I was, it seemed, standing in my garden, gazing through shifting silvery curtains of mist at the muted yellow of a flowering forsythia. Somehow I knew it was only a little past dawn. I might have gone inside after a moment had I not heard the garden gate behind me swinging on its steel hinges and then the soft click of its latch. When I turned to look, I could see nothing through the haze; but after a moment a small figure appeared, at first like a wavering phantom, then assuming the solid, mottled, familiar form of my dog, Roland. Dangling from his mouth by a thick silken cord was what after some seconds I recognized as a Japanese koto, though one of unusually small design. On seeing me, he started back slightly, furrowed his brow, then strolled over to the low wooden deck of the house and gently set the instrument down. Returning, he stared at me thoughtfully and said (in a voice curiously similar to Laurence Harvey’s), “You never rise this early. Is all well?”
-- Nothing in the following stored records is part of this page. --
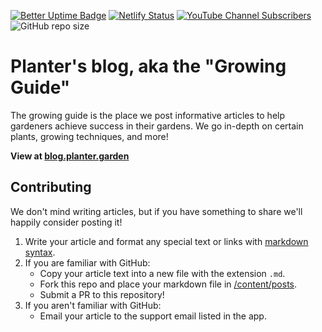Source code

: [![Better Uptime Badge](https://betteruptime.com/status-badges/v1/monitor/k953.svg)](https://betteruptime.com/?utm_source=status_badge)
[![Netlify Status](https://api.netlify.com/api/v1/badges/6d53731b-3f8e-47d4-901c-d9daddb3aace/deploy-status)](https://app.netlify.com/sites/planter/deploys)
[![YouTube Channel Subscribers](https://img.shields.io/youtube/channel/subscribers/UCZcfcvaS5-Jbmzug-r8zp6w?style=social)](https://youtube.com/@planterapp)
![GitHub repo size](https://img.shields.io/github/repo-size/planterapp/planter_blog)

# Planter's blog, aka the "Growing Guide"

The growing guide is the place we post informative articles to help gardeners achieve success in their gardens. We go in-depth on certain plants, growing techniques, and more!

**View at [blog.planter.garden](https://blog.planter.garden)**

## Contributing

We don't mind writing articles, but if you have something to share we'll happily consider posting it!

1. Write your article and format any special text or links with [markdown syntax](https://www.markdownguide.org/). 
2. If you are familiar with GitHub:
    * Copy your article text into a new file with the extension `.md`.
    * Fork this repo and place your markdown file in [/content/posts](https://github.com/PlanterApp/planter_blog/tree/main/content/posts). 
    * Submit a PR to this repository!
3. If you aren't familiar with GitHub:
    * Email your article to the support email listed in the app.

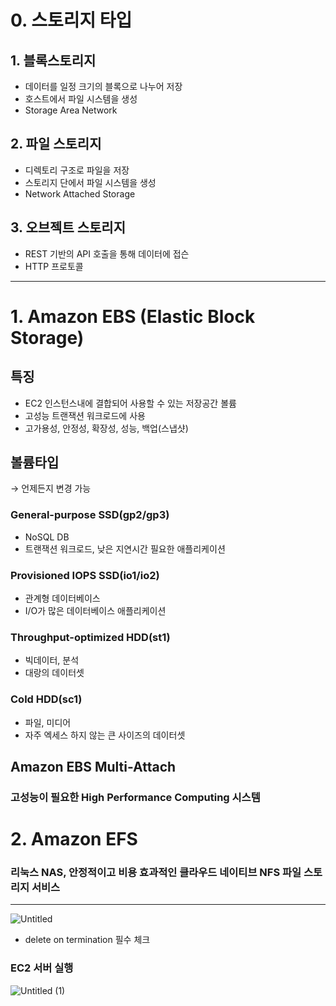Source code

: # 0. 스토리지 타입

## 1. 블록스토리지

- 데이터를 일정 크기의 블록으로 나누어 저장
- 호스트에서 파일 시스템을 생성
- Storage Area Network

## 2. 파일 스토리지

- 디렉토리 구조로 파일을 저장
- 스토리지 단에서 파일 시스템을 생성
- Network Attached Storage

## 3. 오브젝트 스토리지

- REST 기반의 API 호출을 통해 데이터에 접슨
- HTTP 프로토콜

---

# 1. Amazon EBS (Elastic Block Storage)

## 특징

- EC2 인스턴스내에 결합되어 사용할 수 있는 저장공간 볼륨
- 고성능 트랜잭션 워크로드에 사용
- 고가용성, 안정성, 확장성, 성능, 백업(스냅샷)

## 볼륨타입

→ 언제든지 변경 가능

### General-purpose SSD(gp2/gp3)

- NoSQL DB
- 트랜잭션 워크로드, 낮은 지연시간 필요한 애플리케이션

### Provisioned IOPS SSD(io1/io2)

- 관계형 데이터베이스
- I/O가 많은 데이터베이스 애플리케이션

### Throughput-optimized HDD(st1)

- 빅데이터, 분석
- 대랑의 데이터셋

### Cold HDD(sc1)

- 파일, 미디어
- 자주 엑세스 하지 않는 큰 사이즈의 데이터셋

## Amazon EBS Multi-Attach

### 고성능이 필요한 High Performance Computing 시스템

# 2. Amazon EFS

### 리눅스 NAS, 안정적이고 비용 효과적인 클라우드 네이티브 NFS 파일 스토리지 서비스

---

![Untitled](https://user-images.githubusercontent.com/58289110/110724426-158a0880-8259-11eb-864b-78bdf9a8772a.png)

- delete on termination 필수 체크

### EC2 서버 실행

![Untitled (1)](https://user-images.githubusercontent.com/58289110/110724431-16bb3580-8259-11eb-93fb-613ffb7cecb8.png)
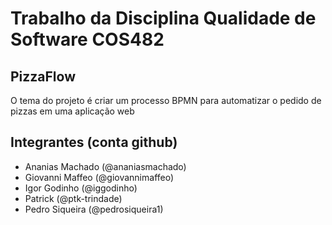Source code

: # Trabalho da Disciplina Qualidade de Software COS482

## PizzaFlow

O tema do projeto é criar um processo BPMN para automatizar o pedido de pizzas em uma aplicação web

## Integrantes (conta github)

- Ananias Machado (@ananiasmachado)
- Giovanni Maffeo (@giovannimaffeo)
- Igor Godinho (@iggodinho)
- Patrick (@ptk-trindade)
- Pedro Siqueira (@pedrosiqueira1)
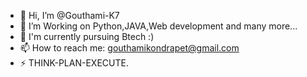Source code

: - 👋 Hi, I’m @Gouthami-K7
- 👀 I’m Working on Python,JAVA,Web development and many more...
- 🌱 I'm currently pursuing Btech :)
- 📫 How to reach me: gouthamikondrapet@gmail.com
- ⚡ THINK-PLAN-EXECUTE.

<!---
Gouthami-K7/Gouthami-K7 is a ✨ special ✨ repository because its `README.md` (this file) appears on your GitHub profile.
You can click the Preview link to take a look at your changes.
--->
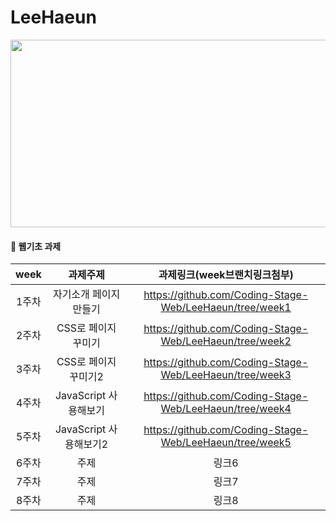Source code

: # LeeHaeun
<img src="https://user-images.githubusercontent.com/93020734/224773474-8803e061-9013-42eb-ae76-c595e1a7263a.png" width="600" height="300" />

#### 🐥 웹기초 과제

|**week**|과제주제|과제링크(week브랜치링크첨부)|
|:---:|:---:|:---:|
|1주차|자기소개 페이지 만들기|https://github.com/Coding-Stage-Web/LeeHaeun/tree/week1|
|2주차|CSS로 페이지 꾸미기|https://github.com/Coding-Stage-Web/LeeHaeun/tree/week2|
|3주차|CSS로 페이지 꾸미기2|https://github.com/Coding-Stage-Web/LeeHaeun/tree/week3|
|4주차|JavaScript 사용해보기|https://github.com/Coding-Stage-Web/LeeHaeun/tree/week4|
|5주차|JavaScript 사용해보기2|https://github.com/Coding-Stage-Web/LeeHaeun/tree/week5|
|6주차|주제|링크6|
|7주차|주제|링크7|
|8주차|주제|링크8|
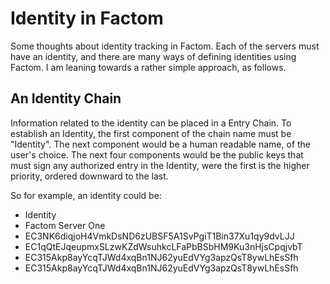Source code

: Identity in Factom
===============

Some thoughts about identity tracking in Factom.  Each of the servers must have an identity, and there are many ways of defining identities using Factom.   I am leaning towards a rather simple approach, as follows.

An Identity Chain
-----------------

Information related to the identity can be placed in a Entry Chain.  To establish an Identity, the first component of the chain name must be "Identity".  The next component would be a human readable name, of the user's choice. The next four components would be the public keys that must sign any authorized entry in the Identity, were the first is the higher priority, ordered downward to the last.  

So for example, an identity could be:

- Identity
- Factom Server One
- EC3NK6diqjoH4VmkDsND6zUBSF5A1SvPgiT1Bin37Xu1qy9dvLJJ
- EC1qQtEJqeupmxSLzwKZdWsuhkcLFaPbBSbHM9Ku3nHjsCpqjvbT
- EC315Akp8ayYcqTJWd4xqBn1NJ62yuEdVYg3apzQsT8ywLhEsSfh
- EC315Akp8ayYcqTJWd4xqBn1NJ62yuEdVYg3apzQsT8ywLhEsSfh

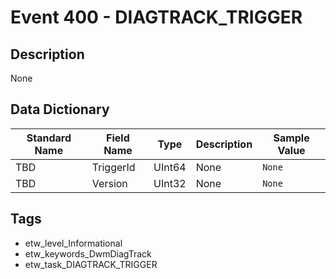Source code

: # Event 400 - DIAGTRACK_TRIGGER

## Description
None

## Data Dictionary
|Standard Name|Field Name|Type|Description|Sample Value|
|---|---|---|---|---|
|TBD|TriggerId|UInt64|None|`None`|
|TBD|Version|UInt32|None|`None`|

## Tags
* etw_level_Informational
* etw_keywords_DwmDiagTrack
* etw_task_DIAGTRACK_TRIGGER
“Yes,” I said, in an unexpectedly hoarse voice, “I think so. I don’t recall . . .”
But now Roland was energetically sniffing at my left hand.
“Honestly,” I said, “nothing’s wrong.”
He sighed, gazed intently upward into my eyes for a long, uncertain moment, and then said, “Very well.” Then he began to turn away.
“Wait,” I said. “Where have you been, with . . . that?” I pointed at the koto.
Roland smiled and sat down upon his haunches. “I was afraid you’d ask.” He shrugged. “It’s something I occasionally do. I spent the night in the hall of the local daimyo performing passages from the Heike Monogatari . . . the battle of Dan-no-ura . . . and . . .”—he lowered his eyes somewhat bashfully—“declaiming some of my own verse.”
“There’s a local daimyo?” I began.
He raised his snout, his head at a quizzical tilt. “Of course. Who do you think makes sure the local peasantry plants enough glutinous rice for wine . . . or protects them from the depredations of the yakuza?”